__TRY IT__
Check every line of the data for the string "SHIFT" and copy the ones that have it.

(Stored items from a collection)
*****
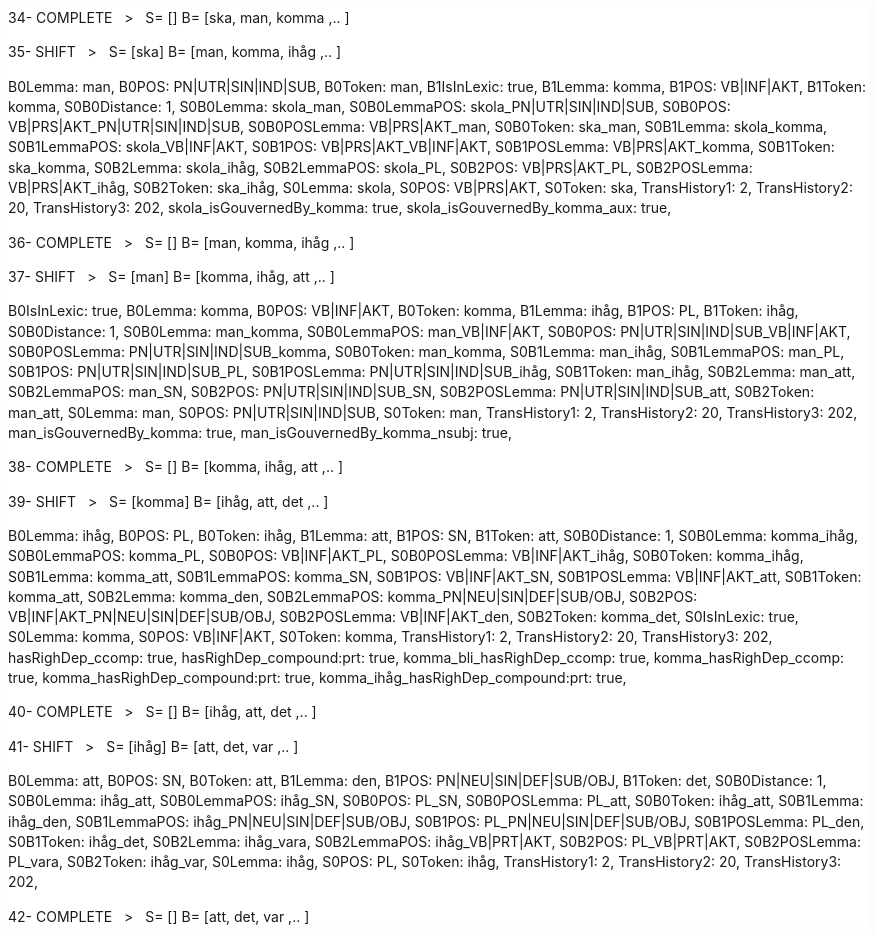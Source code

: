 34- COMPLETE&nbsp;&nbsp;&nbsp;>&nbsp;&nbsp;&nbsp;S= []   B= [ska, man, komma ,.. ]



35- SHIFT&nbsp;&nbsp;&nbsp;>&nbsp;&nbsp;&nbsp;S= [ska]   B= [man, komma, ihåg ,.. ]

B0Lemma: man, B0POS: PN|UTR|SIN|IND|SUB, B0Token: man, B1IsInLexic: true, B1Lemma: komma, B1POS: VB|INF|AKT, B1Token: komma, S0B0Distance: 1, S0B0Lemma: skola_man, S0B0LemmaPOS: skola_PN|UTR|SIN|IND|SUB, S0B0POS: VB|PRS|AKT_PN|UTR|SIN|IND|SUB, S0B0POSLemma: VB|PRS|AKT_man, S0B0Token: ska_man, S0B1Lemma: skola_komma, S0B1LemmaPOS: skola_VB|INF|AKT, S0B1POS: VB|PRS|AKT_VB|INF|AKT, S0B1POSLemma: VB|PRS|AKT_komma, S0B1Token: ska_komma, S0B2Lemma: skola_ihåg, S0B2LemmaPOS: skola_PL, S0B2POS: VB|PRS|AKT_PL, S0B2POSLemma: VB|PRS|AKT_ihåg, S0B2Token: ska_ihåg, S0Lemma: skola, S0POS: VB|PRS|AKT, S0Token: ska, TransHistory1: 2, TransHistory2: 20, TransHistory3: 202, skola_isGouvernedBy_komma: true, skola_isGouvernedBy_komma_aux: true, 

36- COMPLETE&nbsp;&nbsp;&nbsp;>&nbsp;&nbsp;&nbsp;S= []   B= [man, komma, ihåg ,.. ]



37- SHIFT&nbsp;&nbsp;&nbsp;>&nbsp;&nbsp;&nbsp;S= [man]   B= [komma, ihåg, att ,.. ]

B0IsInLexic: true, B0Lemma: komma, B0POS: VB|INF|AKT, B0Token: komma, B1Lemma: ihåg, B1POS: PL, B1Token: ihåg, S0B0Distance: 1, S0B0Lemma: man_komma, S0B0LemmaPOS: man_VB|INF|AKT, S0B0POS: PN|UTR|SIN|IND|SUB_VB|INF|AKT, S0B0POSLemma: PN|UTR|SIN|IND|SUB_komma, S0B0Token: man_komma, S0B1Lemma: man_ihåg, S0B1LemmaPOS: man_PL, S0B1POS: PN|UTR|SIN|IND|SUB_PL, S0B1POSLemma: PN|UTR|SIN|IND|SUB_ihåg, S0B1Token: man_ihåg, S0B2Lemma: man_att, S0B2LemmaPOS: man_SN, S0B2POS: PN|UTR|SIN|IND|SUB_SN, S0B2POSLemma: PN|UTR|SIN|IND|SUB_att, S0B2Token: man_att, S0Lemma: man, S0POS: PN|UTR|SIN|IND|SUB, S0Token: man, TransHistory1: 2, TransHistory2: 20, TransHistory3: 202, man_isGouvernedBy_komma: true, man_isGouvernedBy_komma_nsubj: true, 

38- COMPLETE&nbsp;&nbsp;&nbsp;>&nbsp;&nbsp;&nbsp;S= []   B= [komma, ihåg, att ,.. ]



39- SHIFT&nbsp;&nbsp;&nbsp;>&nbsp;&nbsp;&nbsp;S= [komma]   B= [ihåg, att, det ,.. ]

B0Lemma: ihåg, B0POS: PL, B0Token: ihåg, B1Lemma: att, B1POS: SN, B1Token: att, S0B0Distance: 1, S0B0Lemma: komma_ihåg, S0B0LemmaPOS: komma_PL, S0B0POS: VB|INF|AKT_PL, S0B0POSLemma: VB|INF|AKT_ihåg, S0B0Token: komma_ihåg, S0B1Lemma: komma_att, S0B1LemmaPOS: komma_SN, S0B1POS: VB|INF|AKT_SN, S0B1POSLemma: VB|INF|AKT_att, S0B1Token: komma_att, S0B2Lemma: komma_den, S0B2LemmaPOS: komma_PN|NEU|SIN|DEF|SUB/OBJ, S0B2POS: VB|INF|AKT_PN|NEU|SIN|DEF|SUB/OBJ, S0B2POSLemma: VB|INF|AKT_den, S0B2Token: komma_det, S0IsInLexic: true, S0Lemma: komma, S0POS: VB|INF|AKT, S0Token: komma, TransHistory1: 2, TransHistory2: 20, TransHistory3: 202, hasRighDep_ccomp: true, hasRighDep_compound:prt: true, komma_bli_hasRighDep_ccomp: true, komma_hasRighDep_ccomp: true, komma_hasRighDep_compound:prt: true, komma_ihåg_hasRighDep_compound:prt: true, 

40- COMPLETE&nbsp;&nbsp;&nbsp;>&nbsp;&nbsp;&nbsp;S= []   B= [ihåg, att, det ,.. ]



41- SHIFT&nbsp;&nbsp;&nbsp;>&nbsp;&nbsp;&nbsp;S= [ihåg]   B= [att, det, var ,.. ]

B0Lemma: att, B0POS: SN, B0Token: att, B1Lemma: den, B1POS: PN|NEU|SIN|DEF|SUB/OBJ, B1Token: det, S0B0Distance: 1, S0B0Lemma: ihåg_att, S0B0LemmaPOS: ihåg_SN, S0B0POS: PL_SN, S0B0POSLemma: PL_att, S0B0Token: ihåg_att, S0B1Lemma: ihåg_den, S0B1LemmaPOS: ihåg_PN|NEU|SIN|DEF|SUB/OBJ, S0B1POS: PL_PN|NEU|SIN|DEF|SUB/OBJ, S0B1POSLemma: PL_den, S0B1Token: ihåg_det, S0B2Lemma: ihåg_vara, S0B2LemmaPOS: ihåg_VB|PRT|AKT, S0B2POS: PL_VB|PRT|AKT, S0B2POSLemma: PL_vara, S0B2Token: ihåg_var, S0Lemma: ihåg, S0POS: PL, S0Token: ihåg, TransHistory1: 2, TransHistory2: 20, TransHistory3: 202, 

42- COMPLETE&nbsp;&nbsp;&nbsp;>&nbsp;&nbsp;&nbsp;S= []   B= [att, det, var ,.. ]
*****
__EXERCISE ANSWER__
35- SHIFT&nbsp;&nbsp;&nbsp;>&nbsp;&nbsp;&nbsp;S= [ska]   B= [man, komma, ihåg ,.. ]
37- SHIFT&nbsp;&nbsp;&nbsp;>&nbsp;&nbsp;&nbsp;S= [man]   B= [komma, ihåg, att ,.. ]
39- SHIFT&nbsp;&nbsp;&nbsp;>&nbsp;&nbsp;&nbsp;S= [komma]   B= [ihåg, att, det ,.. ]
41- SHIFT&nbsp;&nbsp;&nbsp;>&nbsp;&nbsp;&nbsp;S= [ihåg]   B= [att, det, var ,.. ]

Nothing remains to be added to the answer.